I’ve never been squeamish or “girly” where bugs are concerned. I saved the hollow cicada over the winter in a jar, stored in the freezer. Cicadas have always fascinated me. I find the wing in the photograph above incredibly beautiful. Another amazing example of God’s handiwork. I will find a way to use it in a pressed flower composition…perhaps as “Fairy Wings.”
A good source of dried insect wings is the back window of a car or the front grill. Often the wings are intact. Another source is behind curtains or the space between screens and windows. In the spring there are territorial bumblebee battles in our backyard, and the losers of this war can sometimes be found lying in the gardens…vanquished, with wings intact. I know it sounds a bit gruesome to pull the wings off of dead bugs to use in art, but I find them lovely and worth saving.

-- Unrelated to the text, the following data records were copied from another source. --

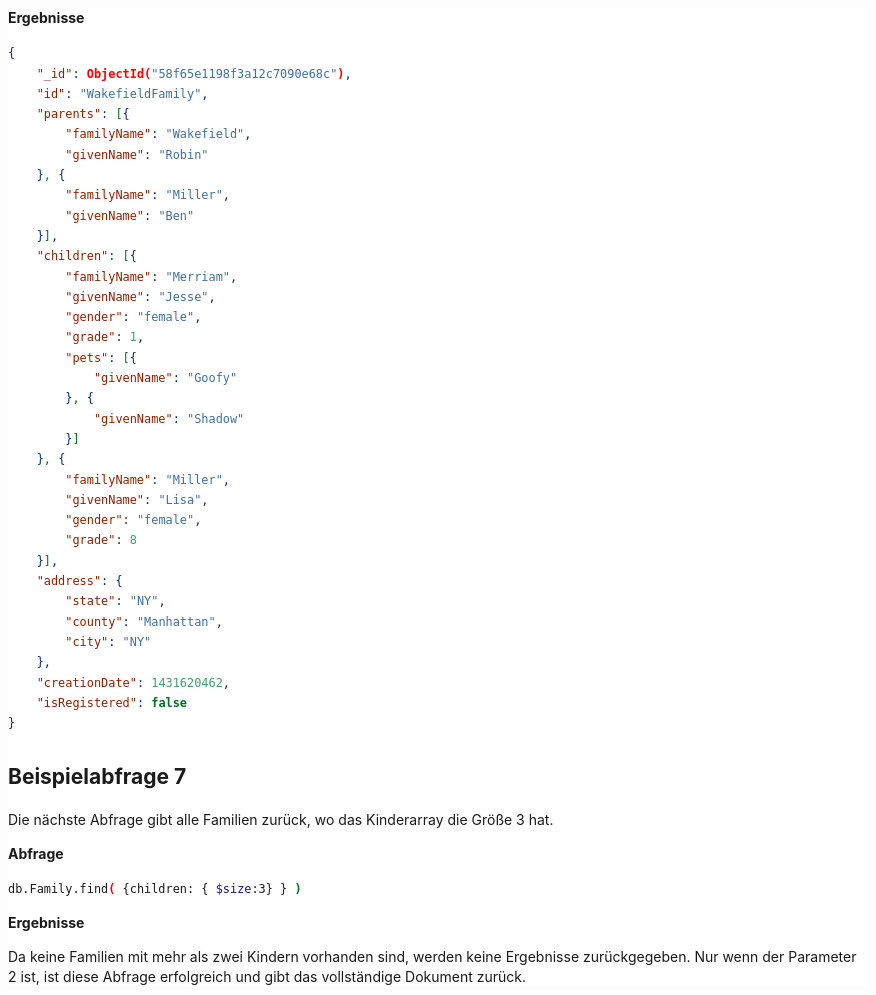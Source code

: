 **Ergebnisse**

```json
{
    "_id": ObjectId("58f65e1198f3a12c7090e68c"),
    "id": "WakefieldFamily",
    "parents": [{
        "familyName": "Wakefield",
        "givenName": "Robin"
    }, {
        "familyName": "Miller",
        "givenName": "Ben"
    }],
    "children": [{
        "familyName": "Merriam",
        "givenName": "Jesse",
        "gender": "female",
        "grade": 1,
        "pets": [{
            "givenName": "Goofy"
        }, {
            "givenName": "Shadow"
        }]
    }, {
        "familyName": "Miller",
        "givenName": "Lisa",
        "gender": "female",
        "grade": 8
    }],
    "address": {
        "state": "NY",
        "county": "Manhattan",
        "city": "NY"
    },
    "creationDate": 1431620462,
    "isRegistered": false
}
```

## <a name="example-query-7"></a><a id="examplequery7"></a> Beispielabfrage 7

Die nächste Abfrage gibt alle Familien zurück, wo das Kinderarray die Größe 3 hat.

**Abfrage**

```bash
db.Family.find( {children: { $size:3} } )
```

**Ergebnisse**

Da keine Familien mit mehr als zwei Kindern vorhanden sind, werden keine Ergebnisse zurückgegeben. Nur wenn der Parameter 2 ist, ist diese Abfrage erfolgreich und gibt das vollständige Dokument zurück.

I enjoy the thrumming of the cicadas in the summer. I often mark the true start of summer by the sound of their song. When I was a child one of my favorite books was “Charlie Cockatoo Visits the Insect World.” It was written by an Australian by the name of Keith Moxon. The book is filled with astonishing information on each insect. Each of the short stories within the book describes how the aborigines used the insects for food and is followed by a devotional paragraph. I hope one day that my grandsons will enjoy reading the stories found in the pages.